The French minister in charge of humanitarian relief called on the UN to "clarify" the American role amid claims the military build up was hampering aid efforts.

Alain Joyandet admitted he had been involved in a scuffle with a US commander in the airport's control tower over the flight plan for a French evacuation flight.

"This is about helping Haiti, not about occupying Haiti," Mr Joyandet said.

Indeed. We are, however, being praised by the UN for bringing order to the airport so relief can get in:

U.N. spokeswoman Elisabeth Byrs defended U.S. efforts, saying the airport wouldn't be working without U.S. military help and crediting the U.S. with bringing great aid and expertise to the impoverished nation.

And we're now air dropping supplies into controlled areas so that aid that must be landed can use the limited landing slots:

The US military has started airdrops of food and water to quake-ravaged Haiti, delivering some 14,500 meals and 15,000 liters of water to a site just outside Port-au-Prince, the Pentagon said in a statement.

So, the French complaint is a bit much. President Obama can't even order the rescue of people without getting the George W. Bush treatment by France.
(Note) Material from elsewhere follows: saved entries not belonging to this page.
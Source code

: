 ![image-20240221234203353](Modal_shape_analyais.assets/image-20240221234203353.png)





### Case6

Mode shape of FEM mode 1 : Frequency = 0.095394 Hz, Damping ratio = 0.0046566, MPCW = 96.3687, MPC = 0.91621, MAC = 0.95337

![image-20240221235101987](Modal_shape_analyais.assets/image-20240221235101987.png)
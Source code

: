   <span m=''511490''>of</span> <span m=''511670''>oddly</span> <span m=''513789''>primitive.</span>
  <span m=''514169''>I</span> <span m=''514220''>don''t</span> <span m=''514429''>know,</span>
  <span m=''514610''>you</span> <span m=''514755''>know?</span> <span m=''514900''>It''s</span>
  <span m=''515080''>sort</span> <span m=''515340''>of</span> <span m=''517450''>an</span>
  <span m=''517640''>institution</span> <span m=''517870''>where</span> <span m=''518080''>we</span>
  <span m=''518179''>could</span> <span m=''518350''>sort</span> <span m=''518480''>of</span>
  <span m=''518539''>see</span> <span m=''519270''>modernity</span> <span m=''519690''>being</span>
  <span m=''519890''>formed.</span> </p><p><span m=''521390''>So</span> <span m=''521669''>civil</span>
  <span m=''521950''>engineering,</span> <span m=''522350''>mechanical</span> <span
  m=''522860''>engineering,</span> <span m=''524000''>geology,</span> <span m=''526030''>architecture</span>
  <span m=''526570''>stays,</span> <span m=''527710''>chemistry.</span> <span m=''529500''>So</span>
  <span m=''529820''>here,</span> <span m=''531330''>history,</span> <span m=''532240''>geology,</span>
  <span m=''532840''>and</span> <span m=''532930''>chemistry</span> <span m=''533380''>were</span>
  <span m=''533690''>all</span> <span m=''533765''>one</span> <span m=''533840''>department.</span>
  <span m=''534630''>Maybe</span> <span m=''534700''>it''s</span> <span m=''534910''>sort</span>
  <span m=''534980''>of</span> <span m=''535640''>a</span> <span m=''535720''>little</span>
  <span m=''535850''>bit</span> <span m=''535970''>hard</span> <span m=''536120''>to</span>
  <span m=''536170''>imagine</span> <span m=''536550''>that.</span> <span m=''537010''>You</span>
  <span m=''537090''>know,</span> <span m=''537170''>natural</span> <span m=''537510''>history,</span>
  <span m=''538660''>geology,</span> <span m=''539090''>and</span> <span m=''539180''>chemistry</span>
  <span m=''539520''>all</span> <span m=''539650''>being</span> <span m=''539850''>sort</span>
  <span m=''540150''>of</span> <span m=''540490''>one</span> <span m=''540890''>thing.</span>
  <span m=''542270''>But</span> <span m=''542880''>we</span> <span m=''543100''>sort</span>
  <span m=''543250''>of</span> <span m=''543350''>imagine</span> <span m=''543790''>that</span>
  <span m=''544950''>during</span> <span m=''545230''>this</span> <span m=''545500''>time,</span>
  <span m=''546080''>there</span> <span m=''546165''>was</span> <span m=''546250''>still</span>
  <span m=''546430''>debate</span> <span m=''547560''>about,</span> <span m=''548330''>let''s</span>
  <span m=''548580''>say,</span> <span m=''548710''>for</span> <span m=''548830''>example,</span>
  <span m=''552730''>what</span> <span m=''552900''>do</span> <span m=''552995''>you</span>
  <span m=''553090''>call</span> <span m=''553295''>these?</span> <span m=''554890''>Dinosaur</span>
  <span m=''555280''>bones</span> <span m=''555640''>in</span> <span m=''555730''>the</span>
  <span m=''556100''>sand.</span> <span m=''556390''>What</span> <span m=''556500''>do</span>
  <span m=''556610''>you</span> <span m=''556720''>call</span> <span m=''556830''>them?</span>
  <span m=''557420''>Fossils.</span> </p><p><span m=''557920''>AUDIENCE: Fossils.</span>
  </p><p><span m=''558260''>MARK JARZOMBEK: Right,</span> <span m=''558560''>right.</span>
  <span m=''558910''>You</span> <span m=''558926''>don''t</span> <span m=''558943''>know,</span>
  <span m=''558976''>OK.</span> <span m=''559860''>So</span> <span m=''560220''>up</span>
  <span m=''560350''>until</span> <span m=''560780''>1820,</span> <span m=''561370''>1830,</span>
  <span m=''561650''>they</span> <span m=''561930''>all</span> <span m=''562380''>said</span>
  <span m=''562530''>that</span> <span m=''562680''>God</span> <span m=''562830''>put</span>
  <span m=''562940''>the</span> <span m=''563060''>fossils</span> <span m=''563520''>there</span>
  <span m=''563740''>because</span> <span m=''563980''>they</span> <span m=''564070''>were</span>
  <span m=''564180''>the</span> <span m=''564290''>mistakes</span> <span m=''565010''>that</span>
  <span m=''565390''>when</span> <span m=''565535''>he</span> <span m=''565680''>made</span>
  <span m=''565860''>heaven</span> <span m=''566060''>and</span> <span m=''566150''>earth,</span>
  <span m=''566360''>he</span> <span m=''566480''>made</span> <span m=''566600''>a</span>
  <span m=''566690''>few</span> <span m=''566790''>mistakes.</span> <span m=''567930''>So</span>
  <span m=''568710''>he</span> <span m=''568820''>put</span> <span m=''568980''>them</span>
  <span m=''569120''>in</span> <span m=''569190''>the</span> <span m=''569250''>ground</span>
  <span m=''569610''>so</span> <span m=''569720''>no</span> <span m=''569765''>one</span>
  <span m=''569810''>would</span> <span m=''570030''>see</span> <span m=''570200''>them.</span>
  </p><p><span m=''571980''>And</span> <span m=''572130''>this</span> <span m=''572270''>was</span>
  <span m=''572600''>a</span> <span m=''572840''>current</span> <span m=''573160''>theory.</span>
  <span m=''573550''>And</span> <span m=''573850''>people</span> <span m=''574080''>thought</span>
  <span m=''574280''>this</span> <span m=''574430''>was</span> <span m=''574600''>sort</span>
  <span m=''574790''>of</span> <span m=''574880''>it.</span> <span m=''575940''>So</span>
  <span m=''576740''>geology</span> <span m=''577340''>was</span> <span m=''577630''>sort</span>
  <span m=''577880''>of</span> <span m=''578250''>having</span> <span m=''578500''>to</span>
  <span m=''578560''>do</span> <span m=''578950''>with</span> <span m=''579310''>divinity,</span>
But perhaps I lack compassion for the French minister in charge of humanitarian relief. Perhaps he's having a bit of a problem with this directive out of Paris:

[There is] a growing number of French people born outside France or in the country to foreign parents who are now being told they must present documents supporting their nationality if they want to keep it.

See? The minister just figured that being rude, dismissive, and ungrateful to American help would prove beyond a shadow of a doubt that he is 100% French.

Still, the minister appears to have gone a bit too far, since the president of France felt it necessary to counter that complaint by emphasizing our important role.

Which could be a problem for Nicolas Sarkozy, who was born in Hungary, when he needs to renew his passport.